During the MPO's first public workshop for the plan, held Wednesday, Feb. 15, MPO and Jacobs Engineering, the consultant, spoke to a handful of residents about their plans and took public input through a series of idea boards.
Paving the way for a state trail system
The State of Florida is working on a state-wide trail system that would connect cities on either coast. A Southwest Regional Trail, called the SUNTrail, is mapped out from Tampa to Naples and mostly follows along U.S. 41 in Lee County. However, developing a master plan on the beach could create a "coastal loop" into the SUNTrail - and make the town eligible for more funding.
SUNTrail stands for "Shared-Use, Nonmotorized Trails.
"Every community is different - their needs are different," said Ned Baier of Jacobs.
The firm is also helping Cape Coral develop a multi-modal plan. Having the plan in place will help the town gain access to different funding sources for improvement projects.
"The first thing agencies look for is a plan," Baier said.
The town's conceptual plan, which is paid for by $91,000 in federal funding, will identify areas for expansion or improvement as well as develop better educational programming for travelers. Wayfinding methods for bicyclists and pedestrians will be considered to help better direct traffic - whether on foot or on wheels.
Another Jacobs staffer, Katie Habgood, said at the workshop that Fort Myers Beach had a solid foundation already - it's a walkable community with good sidewalk coverage and many people choose multiple methods of transportation, from walking and biking to catching the trolley or driving.
The Fort Myers-Cape Coral metro area, however, is one of the most dangerous metro areas in the country, and Florida is the most dangerous state, for bicyclists and pedestrians according to "Dangerous by Design," a report released in January by Smart Growth America. Eight communities in Florida took the top 10 most dangerous areas.
And local beach residents agree.
The MPO and Jacobs staff asked the group to answer a few questions via Post-It, tacking their answers to questions about traveling to work, what needs are lacking and what walkers and bikers would like improved.

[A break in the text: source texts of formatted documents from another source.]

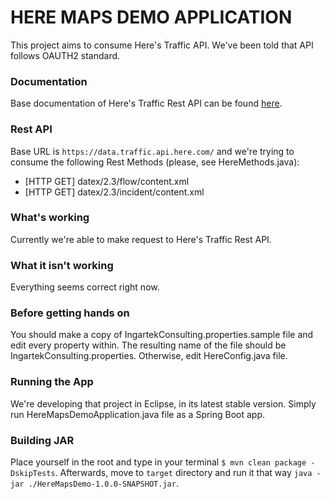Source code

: # HERE MAPS DEMO APPLICATION

This project aims to consume Here's Traffic API. We've been told that API follows OAUTH2 standard.

### Documentation
Base documentation of Here's Traffic Rest API can be found [here](https://developer.here.com/documentation/traffic/topics/what-is.html).

### Rest API
Base URL is `https://data.traffic.api.here.com/` and we're trying to consume the following Rest Methods (please, see HereMethods.java): 
* [HTTP GET] datex/2.3/flow/content.xml
* [HTTP GET] datex/2.3/incident/content.xml 

### What's working
Currently we're able to make request to Here's Traffic Rest API.

### What it isn't working
Everything seems correct right now.

### Before getting hands on
You should make a copy of IngartekConsulting.properties.sample file and edit every property within. The resulting name of the file should be IngartekConsulting.properties. Otherwise, edit HereConfig.java file.

### Running the App
We're developing that project in Eclipse, in its latest stable version. Simply run HereMapsDemoApplication.java file as a Spring Boot app.

### Building JAR
Place yourself in the root and type in your terminal `$ mvn clean package -DskipTests`. Afterwards, move to `target` directory and run it that way `java -jar ./HereMapsDemo-1.0.0-SNAPSHOT.jar`.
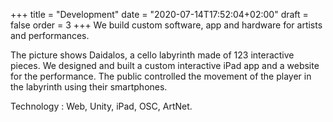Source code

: +++
title = "Development"
date = "2020-07-14T17:52:04+02:00"
draft = false
order = 3
+++
We build custom software, app and hardware for artists and performances.

The picture shows Daidalos, a cello labyrinth made of 123 interactive pieces.
We designed and built a custom interactive iPad app and a website for the performance.
The public controlled the movement of the player in the labyrinth using their smartphones.

Technology : Web, Unity, iPad, OSC, ArtNet.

Many of the answers related to improved safety, such as lighted crosswalks and separated bike lanes.
"It's been a frustrating year with the construction," said Louise "Weezie" Close . "There is so much untapped potential here."

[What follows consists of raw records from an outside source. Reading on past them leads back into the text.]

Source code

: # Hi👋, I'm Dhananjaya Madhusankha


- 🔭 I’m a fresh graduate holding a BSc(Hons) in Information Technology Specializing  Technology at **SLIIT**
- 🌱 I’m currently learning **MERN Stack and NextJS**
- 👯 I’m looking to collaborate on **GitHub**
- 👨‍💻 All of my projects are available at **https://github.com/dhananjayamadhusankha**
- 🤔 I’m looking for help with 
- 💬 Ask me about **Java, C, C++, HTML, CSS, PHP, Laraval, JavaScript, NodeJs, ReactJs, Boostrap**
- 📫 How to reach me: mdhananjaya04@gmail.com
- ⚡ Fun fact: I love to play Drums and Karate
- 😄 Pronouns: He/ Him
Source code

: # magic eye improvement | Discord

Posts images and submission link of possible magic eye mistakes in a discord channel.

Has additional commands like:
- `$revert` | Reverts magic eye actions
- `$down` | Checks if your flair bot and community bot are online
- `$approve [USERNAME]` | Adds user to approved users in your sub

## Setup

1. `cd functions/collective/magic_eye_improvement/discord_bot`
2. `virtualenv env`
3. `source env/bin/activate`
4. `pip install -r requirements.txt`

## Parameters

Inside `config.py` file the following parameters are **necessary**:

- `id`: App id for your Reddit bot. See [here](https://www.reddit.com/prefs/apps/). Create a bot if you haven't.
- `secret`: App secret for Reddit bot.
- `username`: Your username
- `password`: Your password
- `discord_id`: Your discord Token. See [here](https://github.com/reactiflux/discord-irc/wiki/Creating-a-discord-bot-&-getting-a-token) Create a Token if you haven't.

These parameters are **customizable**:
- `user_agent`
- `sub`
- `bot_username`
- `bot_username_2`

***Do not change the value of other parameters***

Close used to live in Massachusetts and said she loves bicycling in Florida in comparison, since the elevation is minimal. She thinks a good encouragement for walking and bicycling would help get cars off the road during high season on the beach.
However, there won't be any bike lanes running on Estero Boulevard from Times Square to approximately Lovers Lane. Bicyclists will either have to share the road with impatient drivers or share the sidewalk with oblivious pedestrians.
Leon Moyer, who lives on his sailboat, relies on public transportation and bicycling to get around. He quit driving in 2005 and hasn't looked back. But it's impossible to share the sidewalk with pedestrians, he said - "It does not work" because there are often too many people, and they walk four abreast, leaving no room to go around. And with the construction, the curbs are too high to cycle onto the road to get around pedestrians.
Moyer said he would like to see some kind of boardwalk from Times Square to Donora Boulevard on the beach - it would give an alternative route as well as a scenic view.
"I suggested a boardwalk (to the town), but it got shut down," he said.
Why wasn't the bike and pedestrian plan coordinated with the Estero Boulevard project?
"This probably should have been done before," said Megan Heil, the newest member of the Local Planning Agency. "I've seen many near-accidents."
According to Gogoi, and Tracey Hayden of CellaMolnar, the consultant for the Estero Boulevard project, the lack of cohesion with the inter-related project was a matter of funding and timing.
Estero Boulevard has been in the works for almost a decade; the bike and pedestrian plan started rolling in 2012 when then- Town Council Member Bob Raymond asked the MPO to find some federal funding for the beach.
"The town needed a bike/ped plan and a vision, so that's what this is doing," Gogoi said. "The thing is when you apply for federal funding, you're funding five years out."
There will be another public workshop in April, with a date and time to be determined. The MPO hopes to have a plan finalized by June.
In the meantime, the MPO will keep the project updated on both its own website and the Town of Fort Myers Beach. It's also set up a wiki map for residents and visitors to provide input: wikimapping.com/wikimap/Fort-Myers-Beach-FL-Bike-and-Ped-Master-Plan.